You *own* the games as much on Stadia as you do on Steam - in fact the licenses are similar across Steam / PlayStation / Xbox etcetera. People in the Linux community seem to be confused about what "owning" a game means... users are licensing games... big difference. The fact that you can't store every game that you license locally on Stadia is a different issue - but then I don't store every game I license via Steam or any other platform locally either. TO do so would be a tad... anal.

Surviving Mars now has another trailer and pre-orders open up with three different editions
17 Feb 2018 at 3:12 am UTC

Quoting: callcifer
Quoting: stretch611when a game has pre-planned expansions it usually is incomplete, if development on a certain feature will not be complete by a deadline, they just skip adding the feature until the next expansion. And this can happen easily.

I'll wait for the game is done before I consider buying.
You'll be waiting a long, long time then. Paradox games are known to be updated for many years after release. CK2, for example, is 6 years old and is still getting major updates regularly.

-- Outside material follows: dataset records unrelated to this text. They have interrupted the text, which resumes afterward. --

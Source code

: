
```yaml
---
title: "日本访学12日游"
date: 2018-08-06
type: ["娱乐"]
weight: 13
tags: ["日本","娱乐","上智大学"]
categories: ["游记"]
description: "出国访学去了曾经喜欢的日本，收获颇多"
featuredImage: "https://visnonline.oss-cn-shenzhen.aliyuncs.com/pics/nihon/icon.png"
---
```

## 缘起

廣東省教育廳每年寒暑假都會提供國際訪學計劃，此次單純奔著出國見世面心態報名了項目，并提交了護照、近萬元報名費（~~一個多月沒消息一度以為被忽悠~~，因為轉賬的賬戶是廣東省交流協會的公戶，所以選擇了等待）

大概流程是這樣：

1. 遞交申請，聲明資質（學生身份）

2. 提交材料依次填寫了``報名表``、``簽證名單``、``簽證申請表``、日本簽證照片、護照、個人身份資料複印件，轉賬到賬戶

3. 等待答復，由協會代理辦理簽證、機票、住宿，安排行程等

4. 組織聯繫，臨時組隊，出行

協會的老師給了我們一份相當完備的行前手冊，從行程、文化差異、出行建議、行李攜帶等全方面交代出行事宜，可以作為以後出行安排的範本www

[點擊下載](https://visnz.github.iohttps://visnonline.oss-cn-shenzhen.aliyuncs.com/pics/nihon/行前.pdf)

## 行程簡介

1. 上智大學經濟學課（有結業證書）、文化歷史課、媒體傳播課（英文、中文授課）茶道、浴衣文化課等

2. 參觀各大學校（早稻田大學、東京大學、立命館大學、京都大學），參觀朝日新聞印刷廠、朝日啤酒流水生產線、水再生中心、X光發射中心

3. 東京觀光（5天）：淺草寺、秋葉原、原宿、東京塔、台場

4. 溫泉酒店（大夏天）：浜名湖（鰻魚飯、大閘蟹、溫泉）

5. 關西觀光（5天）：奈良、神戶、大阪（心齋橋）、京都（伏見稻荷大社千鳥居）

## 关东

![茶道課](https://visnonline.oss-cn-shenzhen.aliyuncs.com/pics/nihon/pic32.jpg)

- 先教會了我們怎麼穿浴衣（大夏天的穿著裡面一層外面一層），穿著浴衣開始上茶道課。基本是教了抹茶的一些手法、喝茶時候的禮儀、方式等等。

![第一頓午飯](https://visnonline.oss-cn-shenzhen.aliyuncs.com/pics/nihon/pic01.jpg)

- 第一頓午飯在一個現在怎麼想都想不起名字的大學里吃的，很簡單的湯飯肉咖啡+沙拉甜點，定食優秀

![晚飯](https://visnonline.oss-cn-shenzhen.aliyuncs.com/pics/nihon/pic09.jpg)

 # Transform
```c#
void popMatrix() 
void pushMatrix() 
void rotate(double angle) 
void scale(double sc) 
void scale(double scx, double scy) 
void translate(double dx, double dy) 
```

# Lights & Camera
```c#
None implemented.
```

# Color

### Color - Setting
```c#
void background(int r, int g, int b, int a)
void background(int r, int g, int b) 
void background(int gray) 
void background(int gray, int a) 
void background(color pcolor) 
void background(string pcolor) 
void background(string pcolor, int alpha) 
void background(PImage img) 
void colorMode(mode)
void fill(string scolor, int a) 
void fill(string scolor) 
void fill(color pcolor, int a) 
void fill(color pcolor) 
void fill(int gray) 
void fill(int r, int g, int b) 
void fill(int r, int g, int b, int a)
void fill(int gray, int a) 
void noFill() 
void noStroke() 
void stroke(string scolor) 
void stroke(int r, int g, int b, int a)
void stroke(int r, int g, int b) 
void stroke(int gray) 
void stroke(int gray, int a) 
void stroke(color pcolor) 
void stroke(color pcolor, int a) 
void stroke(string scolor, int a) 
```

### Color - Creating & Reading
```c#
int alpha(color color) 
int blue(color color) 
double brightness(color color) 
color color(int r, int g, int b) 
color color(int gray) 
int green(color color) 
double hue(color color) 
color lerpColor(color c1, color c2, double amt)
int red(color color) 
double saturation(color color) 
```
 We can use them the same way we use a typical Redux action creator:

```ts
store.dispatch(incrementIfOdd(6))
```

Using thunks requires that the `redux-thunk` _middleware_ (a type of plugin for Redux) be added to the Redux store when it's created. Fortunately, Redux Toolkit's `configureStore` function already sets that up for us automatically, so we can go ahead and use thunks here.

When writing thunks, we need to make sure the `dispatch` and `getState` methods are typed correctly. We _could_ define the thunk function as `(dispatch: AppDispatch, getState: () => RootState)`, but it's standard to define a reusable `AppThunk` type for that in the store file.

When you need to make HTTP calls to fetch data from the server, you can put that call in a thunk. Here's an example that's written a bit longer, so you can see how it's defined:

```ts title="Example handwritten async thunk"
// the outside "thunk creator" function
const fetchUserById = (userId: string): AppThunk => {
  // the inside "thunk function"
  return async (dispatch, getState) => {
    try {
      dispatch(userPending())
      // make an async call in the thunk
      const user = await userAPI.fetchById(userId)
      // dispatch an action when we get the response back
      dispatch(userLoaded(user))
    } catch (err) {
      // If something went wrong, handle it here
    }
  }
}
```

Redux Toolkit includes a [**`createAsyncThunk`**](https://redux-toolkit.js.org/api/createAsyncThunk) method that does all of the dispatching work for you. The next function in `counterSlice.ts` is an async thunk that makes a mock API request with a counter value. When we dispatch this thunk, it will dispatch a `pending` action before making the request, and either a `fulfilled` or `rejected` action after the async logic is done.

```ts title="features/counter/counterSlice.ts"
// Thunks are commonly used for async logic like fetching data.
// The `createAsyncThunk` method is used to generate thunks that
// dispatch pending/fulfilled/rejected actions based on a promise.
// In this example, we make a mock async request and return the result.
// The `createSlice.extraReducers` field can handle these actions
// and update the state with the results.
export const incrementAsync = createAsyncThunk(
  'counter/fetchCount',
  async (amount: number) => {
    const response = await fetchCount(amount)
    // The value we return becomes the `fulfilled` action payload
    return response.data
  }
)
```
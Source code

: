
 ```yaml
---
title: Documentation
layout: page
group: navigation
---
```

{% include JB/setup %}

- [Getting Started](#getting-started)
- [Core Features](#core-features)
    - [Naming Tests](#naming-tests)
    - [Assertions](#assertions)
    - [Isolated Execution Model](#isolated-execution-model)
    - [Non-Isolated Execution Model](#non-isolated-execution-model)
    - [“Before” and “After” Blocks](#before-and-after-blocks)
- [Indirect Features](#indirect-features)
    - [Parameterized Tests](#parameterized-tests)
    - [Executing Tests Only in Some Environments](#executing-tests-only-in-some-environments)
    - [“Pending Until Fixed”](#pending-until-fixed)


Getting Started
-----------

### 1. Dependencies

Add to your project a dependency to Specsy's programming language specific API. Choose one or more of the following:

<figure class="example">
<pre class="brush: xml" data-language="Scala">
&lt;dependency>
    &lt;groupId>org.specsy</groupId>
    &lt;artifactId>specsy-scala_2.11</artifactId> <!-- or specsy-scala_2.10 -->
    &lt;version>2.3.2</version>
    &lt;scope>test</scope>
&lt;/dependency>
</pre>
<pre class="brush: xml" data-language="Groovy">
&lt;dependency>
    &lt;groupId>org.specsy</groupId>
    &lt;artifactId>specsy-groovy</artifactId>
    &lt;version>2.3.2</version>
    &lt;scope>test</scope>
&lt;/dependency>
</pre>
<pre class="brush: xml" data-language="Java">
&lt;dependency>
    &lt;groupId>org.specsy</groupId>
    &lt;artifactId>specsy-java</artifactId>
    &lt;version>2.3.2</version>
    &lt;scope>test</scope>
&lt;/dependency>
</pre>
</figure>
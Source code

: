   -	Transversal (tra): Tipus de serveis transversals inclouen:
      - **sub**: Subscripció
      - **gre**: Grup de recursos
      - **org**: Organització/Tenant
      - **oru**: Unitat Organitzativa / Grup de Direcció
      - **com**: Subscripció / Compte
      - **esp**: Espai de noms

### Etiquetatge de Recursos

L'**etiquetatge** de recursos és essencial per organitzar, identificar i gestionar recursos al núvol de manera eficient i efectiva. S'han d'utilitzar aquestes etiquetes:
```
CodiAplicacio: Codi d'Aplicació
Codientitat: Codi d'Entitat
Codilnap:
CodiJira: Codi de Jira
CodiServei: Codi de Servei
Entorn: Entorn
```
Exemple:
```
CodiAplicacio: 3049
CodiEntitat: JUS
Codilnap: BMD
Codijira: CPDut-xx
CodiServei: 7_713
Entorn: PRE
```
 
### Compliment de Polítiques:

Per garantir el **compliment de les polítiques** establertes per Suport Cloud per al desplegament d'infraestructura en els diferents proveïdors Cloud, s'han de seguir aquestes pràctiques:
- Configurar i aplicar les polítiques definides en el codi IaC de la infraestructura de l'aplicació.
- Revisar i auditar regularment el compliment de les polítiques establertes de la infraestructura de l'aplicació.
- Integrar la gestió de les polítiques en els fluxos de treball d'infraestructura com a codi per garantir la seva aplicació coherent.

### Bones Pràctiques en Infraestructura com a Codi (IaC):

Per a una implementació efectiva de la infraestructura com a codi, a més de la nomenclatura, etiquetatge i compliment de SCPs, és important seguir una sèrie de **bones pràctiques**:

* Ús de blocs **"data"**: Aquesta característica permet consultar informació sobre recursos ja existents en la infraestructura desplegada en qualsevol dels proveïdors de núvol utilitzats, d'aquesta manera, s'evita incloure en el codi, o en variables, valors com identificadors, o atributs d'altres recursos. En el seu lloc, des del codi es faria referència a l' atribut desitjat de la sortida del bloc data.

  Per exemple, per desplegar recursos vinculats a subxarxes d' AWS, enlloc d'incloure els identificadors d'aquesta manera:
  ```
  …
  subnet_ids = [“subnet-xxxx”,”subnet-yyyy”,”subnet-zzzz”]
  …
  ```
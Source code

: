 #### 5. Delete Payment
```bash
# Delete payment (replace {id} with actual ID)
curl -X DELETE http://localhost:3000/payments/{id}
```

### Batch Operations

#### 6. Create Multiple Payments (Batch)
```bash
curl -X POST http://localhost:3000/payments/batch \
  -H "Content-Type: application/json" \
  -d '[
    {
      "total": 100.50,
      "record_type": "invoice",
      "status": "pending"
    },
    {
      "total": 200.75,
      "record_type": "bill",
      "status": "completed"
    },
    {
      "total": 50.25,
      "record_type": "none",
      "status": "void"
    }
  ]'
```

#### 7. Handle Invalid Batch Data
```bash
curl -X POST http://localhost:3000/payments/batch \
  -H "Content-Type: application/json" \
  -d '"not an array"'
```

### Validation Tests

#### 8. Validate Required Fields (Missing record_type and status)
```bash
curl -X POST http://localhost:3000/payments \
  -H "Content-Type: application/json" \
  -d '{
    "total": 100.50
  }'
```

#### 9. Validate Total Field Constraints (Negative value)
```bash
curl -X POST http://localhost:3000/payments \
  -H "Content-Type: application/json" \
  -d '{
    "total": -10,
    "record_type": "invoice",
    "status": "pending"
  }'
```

Finally, it's not like they are holding back existing content just so they can charge you more later. Somebody comes up with an idea, stuff nobody even thought of, and it becomes a major update years down the line. Again, for example, Stellaris is getting it's 2.0 update in just a few days which is basically a whole new game. They could easily release it as "Stellaris 2" and charge full price for it, but personally I much prefer this continuously updated development approach that keeps a game alive for a decade or more.
The game is early access. I buy games when they're finished.